How to Design Garden Lighting That’s Good for You and Wildlife
Outdoor lighting can transform a garden, but it’s important to get it right for humans and wild creatures alike
Keen to find out more? We asked three wildlife and garden experts to share their knowledge and advice for lighting an outdoor space.
Professional advice from: Rebecca Smith of Rebecca Smith Garden Design & Consultancy; Alex Morss, Press & Communications Officer, Bat Conservation Trust; Falon Mihalic of Falon Land Studio
Lighting an outdoor space can help you to enjoy it for longer into the evening, but using artificial lights after sundown can also contribute to nighttime light pollution, which in turn affects wildlife.
“Light pollution is an increasing problem for wildlife in the UK and globally,” Alex Morss says. “It can affect bat species’ roosting, foraging, navigating and migrating behaviours.
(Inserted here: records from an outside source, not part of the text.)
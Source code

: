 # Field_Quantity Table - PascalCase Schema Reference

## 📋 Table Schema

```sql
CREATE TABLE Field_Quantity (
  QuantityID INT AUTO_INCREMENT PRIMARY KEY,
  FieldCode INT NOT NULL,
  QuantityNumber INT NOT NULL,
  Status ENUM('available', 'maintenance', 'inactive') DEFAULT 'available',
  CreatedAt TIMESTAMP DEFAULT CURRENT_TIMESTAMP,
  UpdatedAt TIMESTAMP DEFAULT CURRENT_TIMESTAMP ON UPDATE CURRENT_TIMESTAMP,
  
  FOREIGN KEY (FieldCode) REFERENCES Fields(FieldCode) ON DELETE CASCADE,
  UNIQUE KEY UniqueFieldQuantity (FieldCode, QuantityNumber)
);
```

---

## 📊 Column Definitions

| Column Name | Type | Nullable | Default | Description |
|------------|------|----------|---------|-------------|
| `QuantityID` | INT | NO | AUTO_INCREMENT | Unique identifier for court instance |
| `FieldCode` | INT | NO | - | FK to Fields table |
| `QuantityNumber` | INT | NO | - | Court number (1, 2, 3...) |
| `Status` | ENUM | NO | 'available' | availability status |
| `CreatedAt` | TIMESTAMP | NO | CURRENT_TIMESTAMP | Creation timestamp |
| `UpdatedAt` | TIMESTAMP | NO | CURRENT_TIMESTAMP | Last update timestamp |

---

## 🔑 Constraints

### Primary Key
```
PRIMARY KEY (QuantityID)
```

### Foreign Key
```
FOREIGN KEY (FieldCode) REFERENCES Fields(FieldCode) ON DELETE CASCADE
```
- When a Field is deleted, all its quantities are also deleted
It also affects their prey.”
“A concept called dark sky lighting is a movement to reduce light pollution produced by cities in order to protect wildlife and create more visible stars in the night sky,” Falon Mihalic says. “You can play a part in reducing light pollution by using recommended fixtures for wildlife friendliness and designing your lighting with care.”
To reduce your impact on nocturnal species, start by considering if your outdoor lighting is essential for your use of the space. By fitting lights to highlight specific elements of your garden, rather than washing an entire outdoor area with light, you can start to reduce your impact.
“Be mindful of how you’re lighting your landscape,” Falon says. “Light with intention by selecting only the most important parts of the landscape to illuminate.”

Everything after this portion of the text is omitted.